[Source data]
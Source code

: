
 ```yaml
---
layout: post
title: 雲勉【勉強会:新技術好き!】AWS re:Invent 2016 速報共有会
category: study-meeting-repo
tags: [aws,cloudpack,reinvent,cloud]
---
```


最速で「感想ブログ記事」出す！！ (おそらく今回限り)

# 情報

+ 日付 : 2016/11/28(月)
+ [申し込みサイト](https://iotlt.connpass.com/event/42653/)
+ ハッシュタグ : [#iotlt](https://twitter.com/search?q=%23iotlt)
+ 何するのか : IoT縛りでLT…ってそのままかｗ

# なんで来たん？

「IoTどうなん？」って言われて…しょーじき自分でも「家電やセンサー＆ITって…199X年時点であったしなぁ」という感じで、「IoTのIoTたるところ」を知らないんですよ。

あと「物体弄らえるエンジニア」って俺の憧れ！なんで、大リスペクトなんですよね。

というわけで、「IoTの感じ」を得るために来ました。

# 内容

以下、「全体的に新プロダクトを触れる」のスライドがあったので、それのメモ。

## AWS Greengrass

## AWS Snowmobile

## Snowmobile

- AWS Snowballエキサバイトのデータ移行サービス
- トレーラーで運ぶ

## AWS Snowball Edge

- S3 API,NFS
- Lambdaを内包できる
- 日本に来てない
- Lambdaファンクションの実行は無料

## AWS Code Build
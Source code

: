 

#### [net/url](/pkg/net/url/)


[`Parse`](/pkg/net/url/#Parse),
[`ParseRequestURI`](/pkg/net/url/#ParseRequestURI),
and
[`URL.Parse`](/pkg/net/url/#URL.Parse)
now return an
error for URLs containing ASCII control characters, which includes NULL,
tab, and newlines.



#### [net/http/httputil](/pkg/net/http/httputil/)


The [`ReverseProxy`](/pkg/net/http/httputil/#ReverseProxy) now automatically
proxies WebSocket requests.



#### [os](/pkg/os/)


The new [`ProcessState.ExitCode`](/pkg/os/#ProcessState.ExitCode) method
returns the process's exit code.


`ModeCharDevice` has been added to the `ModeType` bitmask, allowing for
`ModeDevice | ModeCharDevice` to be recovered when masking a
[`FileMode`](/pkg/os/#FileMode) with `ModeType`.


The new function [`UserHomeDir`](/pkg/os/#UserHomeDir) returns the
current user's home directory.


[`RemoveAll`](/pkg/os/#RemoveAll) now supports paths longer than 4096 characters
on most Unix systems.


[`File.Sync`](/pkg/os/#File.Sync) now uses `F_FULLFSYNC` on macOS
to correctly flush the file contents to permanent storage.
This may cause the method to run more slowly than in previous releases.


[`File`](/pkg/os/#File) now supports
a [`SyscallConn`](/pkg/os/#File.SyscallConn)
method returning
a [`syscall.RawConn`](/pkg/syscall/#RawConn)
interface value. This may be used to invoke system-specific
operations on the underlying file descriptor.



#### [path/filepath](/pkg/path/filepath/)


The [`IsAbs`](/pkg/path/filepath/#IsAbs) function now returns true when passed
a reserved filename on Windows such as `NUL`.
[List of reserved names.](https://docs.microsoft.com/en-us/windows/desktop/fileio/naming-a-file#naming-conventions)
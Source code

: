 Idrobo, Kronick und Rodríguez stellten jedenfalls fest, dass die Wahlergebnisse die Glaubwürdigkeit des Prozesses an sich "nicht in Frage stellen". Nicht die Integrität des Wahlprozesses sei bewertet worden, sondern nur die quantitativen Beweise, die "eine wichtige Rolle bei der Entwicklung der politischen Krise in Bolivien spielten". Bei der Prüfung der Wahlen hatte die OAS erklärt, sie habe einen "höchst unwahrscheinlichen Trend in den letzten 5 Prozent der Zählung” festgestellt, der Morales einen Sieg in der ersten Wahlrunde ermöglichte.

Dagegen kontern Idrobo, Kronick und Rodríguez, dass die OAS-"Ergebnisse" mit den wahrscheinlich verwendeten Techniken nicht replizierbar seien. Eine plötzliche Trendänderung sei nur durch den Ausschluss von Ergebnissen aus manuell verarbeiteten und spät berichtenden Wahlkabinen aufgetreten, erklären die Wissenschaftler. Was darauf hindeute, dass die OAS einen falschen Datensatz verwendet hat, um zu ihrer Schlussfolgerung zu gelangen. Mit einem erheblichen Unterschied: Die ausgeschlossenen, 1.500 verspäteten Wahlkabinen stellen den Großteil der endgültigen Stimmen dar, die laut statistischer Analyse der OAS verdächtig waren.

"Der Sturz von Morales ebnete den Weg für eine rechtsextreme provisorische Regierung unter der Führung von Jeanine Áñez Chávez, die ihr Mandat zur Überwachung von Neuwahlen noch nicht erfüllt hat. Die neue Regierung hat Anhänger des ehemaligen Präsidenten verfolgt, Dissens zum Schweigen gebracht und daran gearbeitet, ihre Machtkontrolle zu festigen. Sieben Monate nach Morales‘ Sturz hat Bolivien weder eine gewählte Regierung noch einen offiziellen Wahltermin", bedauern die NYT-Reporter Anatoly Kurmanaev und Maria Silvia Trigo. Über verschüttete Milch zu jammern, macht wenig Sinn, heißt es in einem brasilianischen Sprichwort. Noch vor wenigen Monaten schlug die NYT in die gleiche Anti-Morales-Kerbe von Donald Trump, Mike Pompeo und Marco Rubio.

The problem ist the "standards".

Task goal
However many lines the data holds, return each one exactly.

Written answer
Source code

:
 ```yaml
---
layout: post
title: 雲勉【勉強会:新技術好き!】AWS re:Invent 2016 速報共有会
category: study-meeting-repo
tags: [aws,cloudpack,reinvent,cloud]
---
```


最速で「感想ブログ記事」出す！！ (おそらく今回限り)

# 情報

+ 日付 : 2016/11/28(月)
+ [申し込みサイト](https://iotlt.connpass.com/event/42653/)
+ ハッシュタグ : [#iotlt](https://twitter.com/search?q=%23iotlt)
+ 何するのか : IoT縛りでLT…ってそのままかｗ

# なんで来たん？

「IoTどうなん？」って言われて…しょーじき自分でも「家電やセンサー＆ITって…199X年時点であったしなぁ」という感じで、「IoTのIoTたるところ」を知らないんですよ。

あと「物体弄らえるエンジニア」って俺の憧れ！なんで、大リスペクトなんですよね。

というわけで、「IoTの感じ」を得るために来ました。

# 内容

以下、「全体的に新プロダクトを触れる」のスライドがあったので、それのメモ。

## AWS Greengrass

## AWS Snowmobile

## Snowmobile

- AWS Snowballエキサバイトのデータ移行サービス
- トレーラーで運ぶ

## AWS Snowball Edge

- S3 API,NFS
- Lambdaを内包できる
- 日本に来てない
- Lambdaファンクションの実行は無料

## AWS Code Build
Source code

: 

#### [net/url](/pkg/net/url/)


[`Parse`](/pkg/net/url/#Parse),
[`ParseRequestURI`](/pkg/net/url/#ParseRequestURI),
and
[`URL.Parse`](/pkg/net/url/#URL.Parse)
now return an
error for URLs containing ASCII control characters, which includes NULL,
tab, and newlines.



#### [net/http/httputil](/pkg/net/http/httputil/)


The [`ReverseProxy`](/pkg/net/http/httputil/#ReverseProxy) now automatically
proxies WebSocket requests.



#### [os](/pkg/os/)


The new [`ProcessState.ExitCode`](/pkg/os/#ProcessState.ExitCode) method
returns the process's exit code.


`ModeCharDevice` has been added to the `ModeType` bitmask, allowing for
`ModeDevice | ModeCharDevice` to be recovered when masking a
[`FileMode`](/pkg/os/#FileMode) with `ModeType`.


The new function [`UserHomeDir`](/pkg/os/#UserHomeDir) returns the
current user's home directory.


[`RemoveAll`](/pkg/os/#RemoveAll) now supports paths longer than 4096 characters
on most Unix systems.


[`File.Sync`](/pkg/os/#File.Sync) now uses `F_FULLFSYNC` on macOS
to correctly flush the file contents to permanent storage.
This may cause the method to run more slowly than in previous releases.


[`File`](/pkg/os/#File) now supports
a [`SyscallConn`](/pkg/os/#File.SyscallConn)
method returning
a [`syscall.RawConn`](/pkg/syscall/#RawConn)
interface value. This may be used to invoke system-specific
operations on the underlying file descriptor.



#### [path/filepath](/pkg/path/filepath/)


The [`IsAbs`](/pkg/path/filepath/#IsAbs) function now returns true when passed
a reserved filename on Windows such as `NUL`.
[List of reserved names.](https://docs.microsoft.com/en-us/windows/desktop/fileio/naming-a-file#naming-conventions)
Source code

: Idrobo, Kronick und Rodríguez stellten jedenfalls fest, dass die Wahlergebnisse die Glaubwürdigkeit des Prozesses an sich "nicht in Frage stellen". Nicht die Integrität des Wahlprozesses sei bewertet worden, sondern nur die quantitativen Beweise, die "eine wichtige Rolle bei der Entwicklung der politischen Krise in Bolivien spielten". Bei der Prüfung der Wahlen hatte die OAS erklärt, sie habe einen "höchst unwahrscheinlichen Trend in den letzten 5 Prozent der Zählung” festgestellt, der Morales einen Sieg in der ersten Wahlrunde ermöglichte.

Dagegen kontern Idrobo, Kronick und Rodríguez, dass die OAS-"Ergebnisse" mit den wahrscheinlich verwendeten Techniken nicht replizierbar seien. Eine plötzliche Trendänderung sei nur durch den Ausschluss von Ergebnissen aus manuell verarbeiteten und spät berichtenden Wahlkabinen aufgetreten, erklären die Wissenschaftler. Was darauf hindeute, dass die OAS einen falschen Datensatz verwendet hat, um zu ihrer Schlussfolgerung zu gelangen. Mit einem erheblichen Unterschied: Die ausgeschlossenen, 1.500 verspäteten Wahlkabinen stellen den Großteil der endgültigen Stimmen dar, die laut statistischer Analyse der OAS verdächtig waren.

"Der Sturz von Morales ebnete den Weg für eine rechtsextreme provisorische Regierung unter der Führung von Jeanine Áñez Chávez, die ihr Mandat zur Überwachung von Neuwahlen noch nicht erfüllt hat. Die neue Regierung hat Anhänger des ehemaligen Präsidenten verfolgt, Dissens zum Schweigen gebracht und daran gearbeitet, ihre Machtkontrolle zu festigen. Sieben Monate nach Morales‘ Sturz hat Bolivien weder eine gewählte Regierung noch einen offiziellen Wahltermin", bedauern die NYT-Reporter Anatoly Kurmanaev und Maria Silvia Trigo. Über verschüttete Milch zu jammern, macht wenig Sinn, heißt es in einem brasilianischen Sprichwort. Noch vor wenigen Monaten schlug die NYT in die gleiche Anti-Morales-Kerbe von Donald Trump, Mike Pompeo und Marco Rubio.

The problem ist the "standards".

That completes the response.